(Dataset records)
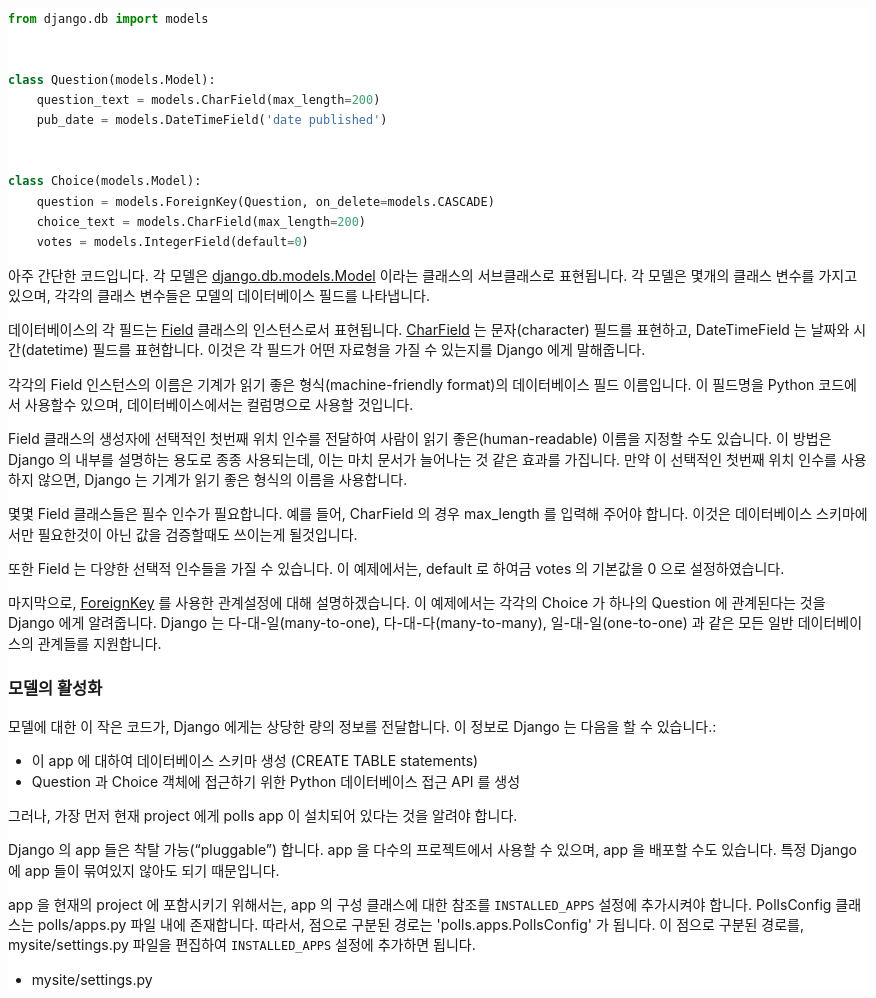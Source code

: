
 ```python
from django.db import models


class Question(models.Model):
    question_text = models.CharField(max_length=200)
    pub_date = models.DateTimeField('date published')


class Choice(models.Model):
    question = models.ForeignKey(Question, on_delete=models.CASCADE)
    choice_text = models.CharField(max_length=200)
    votes = models.IntegerField(default=0)
```
아주 간단한 코드입니다. 각 모델은 [django.db.models.Model](http://django-document-korean.readthedocs.io/ko/latest/ref/models/instances.html#django.db.models.Model) 이라는 클래스의 서브클래스로 표현됩니다. 각 모델은 몇개의 클래스 변수를 가지고 있으며, 각각의 클래스 변수들은 모델의 데이터베이스 필드를 나타냅니다.

데이터베이스의 각 필드는 [Field](http://django-document-korean.readthedocs.io/ko/latest/ref/models/fields.html#django.db.models.Field) 클래스의 인스턴스로서 표현됩니다. [CharField](http://django-document-korean.readthedocs.io/ko/latest/ref/models/fields.html#django.db.models.CharField) 는 문자(character) 필드를 표현하고, DateTimeField 는 날짜와 시간(datetime) 필드를 표현합니다. 이것은 각 필드가 어떤 자료형을 가질 수 있는지를 Django 에게 말해줍니다.

각각의 Field 인스턴스의 이름은 기계가 읽기 좋은 형식(machine-friendly format)의 데이터베이스 필드 이름입니다. 이 필드명을 Python 코드에서 사용할수 있으며, 데이터베이스에서는 컬럼명으로 사용할 것입니다.

Field 클래스의 생성자에 선택적인 첫번째 위치 인수를 전달하여 사람이 읽기 좋은(human-readable) 이름을 지정할 수도 있습니다. 이 방법은 Django 의 내부를 설명하는 용도로 종종 사용되는데, 이는 마치 문서가 늘어나는 것 같은 효과를 가집니다. 만약 이 선택적인 첫번째 위치 인수를 사용하지 않으면, Django 는 기계가 읽기 좋은 형식의 이름을 사용합니다.

몇몇 Field 클래스들은 필수 인수가 필요합니다. 예를 들어, CharField 의 경우 max_length 를 입력해 주어야 합니다. 이것은 데이터베이스 스키마에서만 필요한것이 아닌 값을 검증할때도 쓰이는게 될것입니다.

또한 Field 는 다양한 선택적 인수들을 가질 수 있습니다. 이 예제에서는, default 로 하여금 votes 의 기본값을 0 으로 설정하였습니다.

마지막으로, [ForeignKey](http://django-document-korean.readthedocs.io/ko/latest/ref/models/fields.html#django.db.models.ForeignKey) 를 사용한 관계설정에 대해 설명하겠습니다. 이 예제에서는 각각의 Choice 가 하나의 Question 에 관계된다는 것을 Django 에게 알려줍니다. Django 는 다-대-일(many-to-one), 다-대-다(many-to-many), 일-대-일(one-to-one) 과 같은 모든 일반 데이터베이스의 관계들를 지원합니다.

### 모델의 활성화
모델에 대한 이 작은 코드가, Django 에게는 상당한 량의 정보를 전달합니다. 이 정보로 Django 는 다음을 할 수 있습니다.:

- 이 app 에 대하여 데이터베이스 스키마 생성 (CREATE TABLE statements)
- Question 과 Choice 객체에 접근하기 위한 Python 데이터베이스 접근 API 를 생성

그러나, 가장 먼저 현재 project 에게 polls app 이 설치되어 있다는 것을 알려야 합니다.
>
Django 의 app 들은 착탈 가능(“pluggable”) 합니다. app 을 다수의 프로젝트에서 사용할 수 있으며, app 을 배포할 수도 있습니다. 특정 Django 에 app 들이 묶여있지 않아도 되기 때문입니다.

app 을 현재의 project 에 포함시키기 위해서는, app 의 구성 클래스에 대한 참조를 `INSTALLED_APPS` 설정에 추가시켜야 합니다. PollsConfig 클래스는 polls/apps.py 파일 내에 존재합니다. 따라서, 점으로 구분된 경로는 'polls.apps.PollsConfig' 가 됩니다. 이 점으로 구분된 경로를, mysite/settings.py 파일을 편집하여 `INSTALLED_APPS` 설정에 추가하면 됩니다. 

- mysite/settings.py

Exercise ▸ Scanning the data above, copy out every line where "votes" is found.

Solution ▸
    votes = models.IntegerField(default=0)
또한 Field 는 다양한 선택적 인수들을 가질 수 있습니다. 이 예제에서는, default 로 하여금 votes 의 기본값을 0 으로 설정하였습니다.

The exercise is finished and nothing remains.